Curated by the Foundation's director, Alexandre Devals, the show showcases two important pieces from Tinguely's vast body of, in his words, 'machines that serve no purpose,' including his final collaboration with Yves Klein (1988). On loan from the Tinguely Museum in Basel, the complex structure of scrap iron, foam, wooden wheels, bulbs, electric engines is set up in front of a series of mirrors that lend it an uncertain depth.

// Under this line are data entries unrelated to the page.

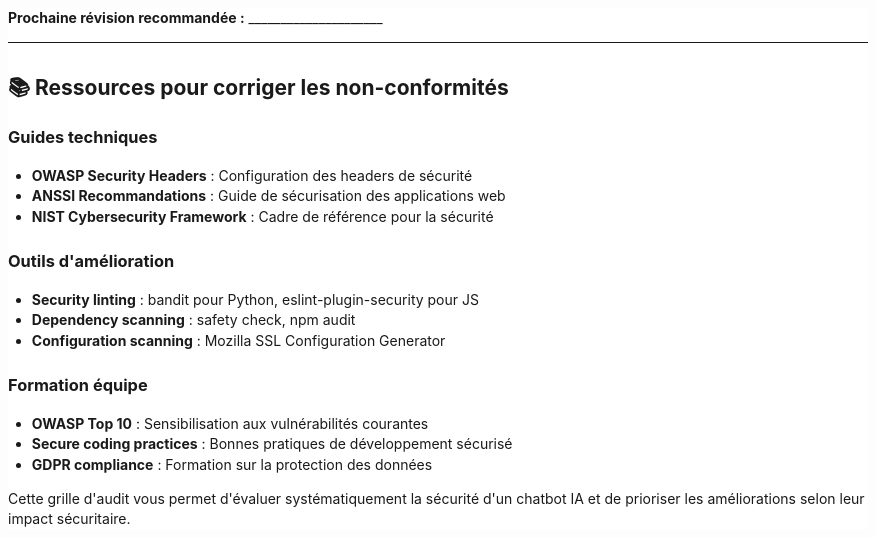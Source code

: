 **Prochaine révision recommandée :** _____________________

---

## 📚 Ressources pour corriger les non-conformités

### Guides techniques
- **OWASP Security Headers** : Configuration des headers de sécurité
- **ANSSI Recommandations** : Guide de sécurisation des applications web
- **NIST Cybersecurity Framework** : Cadre de référence pour la sécurité

### Outils d'amélioration
- **Security linting** : bandit pour Python, eslint-plugin-security pour JS
- **Dependency scanning** : safety check, npm audit
- **Configuration scanning** : Mozilla SSL Configuration Generator

### Formation équipe
- **OWASP Top 10** : Sensibilisation aux vulnérabilités courantes
- **Secure coding practices** : Bonnes pratiques de développement sécurisé
- **GDPR compliance** : Formation sur la protection des données

Cette grille d'audit vous permet d'évaluer systématiquement la sécurité d'un chatbot IA et de prioriser les améliorations selon leur impact sécuritaire.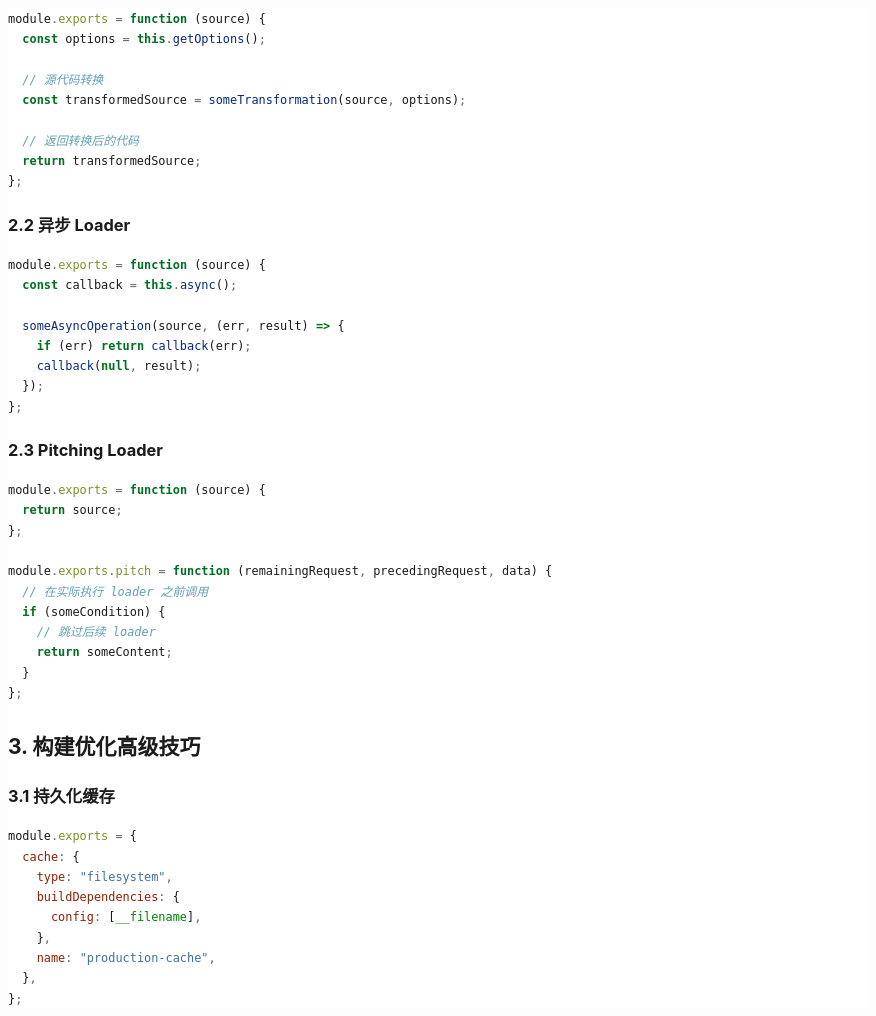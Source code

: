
 ```javascript
module.exports = function (source) {
  const options = this.getOptions();

  // 源代码转换
  const transformedSource = someTransformation(source, options);

  // 返回转换后的代码
  return transformedSource;
};
```

### 2.2 异步 Loader

```javascript
module.exports = function (source) {
  const callback = this.async();

  someAsyncOperation(source, (err, result) => {
    if (err) return callback(err);
    callback(null, result);
  });
};
```

### 2.3 Pitching Loader

```javascript
module.exports = function (source) {
  return source;
};

module.exports.pitch = function (remainingRequest, precedingRequest, data) {
  // 在实际执行 loader 之前调用
  if (someCondition) {
    // 跳过后续 loader
    return someContent;
  }
};
```

## 3. 构建优化高级技巧

### 3.1 持久化缓存

```javascript
module.exports = {
  cache: {
    type: "filesystem",
    buildDependencies: {
      config: [__filename],
    },
    name: "production-cache",
  },
};
```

In addition to the machines, a film about Jean Tinguely will also be screened in a dining room featuring a table, eight chairs and a light fixture, all designed by the artist for the Tinguely Café in Kyoto and recreated especially for the Venet Foundation. Like most of the Foundation's featured artists, Bernar Venet often ran into Tinguely on the streets of New York in the 1960s. Venet remembers '[For me], Tinguely’s importance on the art scene, his originality as a sculptor, and his ambition, pushed his work well beyond traditional approaches, are a source of great admiration.'

Tinguely Museum in Basel.

On loan from the Tinguely Museum in Basel, the complex structure of scrap iron, foam, wooden wheels, bulbs, electric engines is set up in front of a series of mirrors that lend it an uncertain depth. Courtesy of Tinguely Museum, Basel, Switzerland

(Image credit: Press)

Close view of machine.

'Tinguely - The final collaborations with Yves Klein' includes, his famous machines 'that serve no purpose', as he called them, including his final collaboration with Klein. Courtesy Musée d’Art Moderne et d’Art Contemporain de Nice

(Image credit: Press)

View of machine.

In addition to the machines, a film about Jean Tinguely will also be screened in a dining room featuring a table, eight chairs and a light fixture, all designed by the artist for the Tinguely Café in Kyoto and recreated especially for the Venet Foundation. Courtesy Musée d’Art Moderne et d’Art Contemporain de Nice

(Image credit: press)

Metal tables and chairs.

Venet remembers '[For me], Tinguely’s importance on the art scene, his originality as a sculptor, and his ambition, pushed his work well beyond traditional approaches, are a source of great admiration.' Courtesy Tinguely Museum, Basel, Switzerland

(Image credit: Press)

Black coloured Side Tables.

The Venet Foundation, a sculpture park and gallery housed in a former factory next to the leafy village of Le Muy in the Var region of France, is dedicated to minimalist art produced in and after the 1960s

(Image credit: Press)

Jean Tinguely's Table Kyoto.

View of Jean Tinguely's Table Kyoto, 1987. Courtesy Tinguely Museum, Basel, Switzerland

(Image credit: Press)

Bulbs and even an electric engine.

Mirrors and an assortment of scap iron, bulbs and even an electric engine give Lampe Kyoto a rather rustic feel. Courtesy Tinguely Museum, Basel, Switzerland

(Image credit: Press)

The steel corridor of the factory.

The steel corridor of the factory, Courtesy Bernar Venet Archives, New York

(Image credit: Serge Demailly, La Cadière d’Azur)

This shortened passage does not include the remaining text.